Nell (Lili Taylor) has spent the last eleven years looking after her mother, who recently died. She describes that restricted existence as "purgatory," being caught between the living and the dead. She is not sure what she is going to do next when she receives a call suggesting she participate in a sleep disorder project headed by Dr. David Marrow (Liam Neeson). He has chosen Hill House, a 130-year-old isolated mansion in the country, to serve as the laboratory for his secret intent — to study the process of fear and hysteria. The other two subjects in the project are Theo (Catherine Zeta-Jones), an exuberant insomniac, and Luke (Owen Wilson), a witty fellow who's always on the lookout for new ways to earn money.

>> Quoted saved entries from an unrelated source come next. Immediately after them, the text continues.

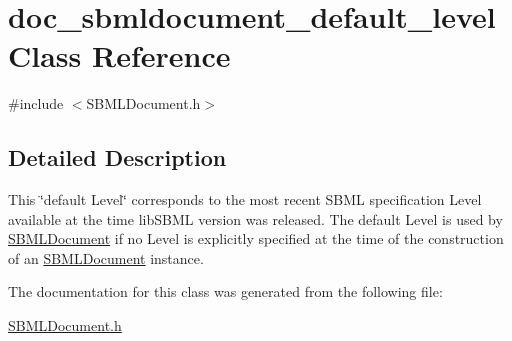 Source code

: \hypertarget{classdoc__sbmldocument__default__level}{}\section{doc\+\_\+sbmldocument\+\_\+default\+\_\+level Class Reference}
\label{classdoc__sbmldocument__default__level}


{\ttfamily \#include $<$S\+B\+M\+L\+Document.\+h$>$}



\subsection{Detailed Description}
\begin{DoxyParagraph}{}
This \char`\"{}default Level\char`\"{} corresponds to the most recent S\+B\+ML specification Level available at the time lib\+S\+B\+ML version  was released. The default Level is used by \hyperlink{class_s_b_m_l_document}{S\+B\+M\+L\+Document} if no Level is explicitly specified at the time of the construction of an \hyperlink{class_s_b_m_l_document}{S\+B\+M\+L\+Document} instance. 
\end{DoxyParagraph}


The documentation for this class was generated from the following file\+:\begin{DoxyCompactItemize}
\item 
\hyperlink{_s_b_m_l_document_8h}{S\+B\+M\+L\+Document.\+h}\end{DoxyCompactItemize}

This unusual psychological thriller is directed by Jan de Bont based on David Self's screen adaptation of Shirley Jackson's book The Haunting of Hill House. After Dr. Marrow tells the unnerving story of textile baron Hugh Crain, who built the mansion for his family but has no surviving heirs, this creepy castle-like place comes alive in the dark-shaking, rattling, and creaking. The psychological experiment soon takes on a more threatening character, and even Dr. Marrow learns that there is something sinister about Hill House.

Unlike the others, Nell embraces the demonic horror that bursts upon them and her in particular. In the spirit of Mary, the mother of Jesus, she takes it upon herself to rescue some dead children — victims of Crain's obsessive desire to fill his house with little ones — whose souls have been held in purgatory. The only real antidote to fear, she proves, is love.

One of the last places in the world you'd expect to find a portrait of redemption is in a special-effects-driven horror story. But surprises abound in the always unpredictable realm of contemporary cinema.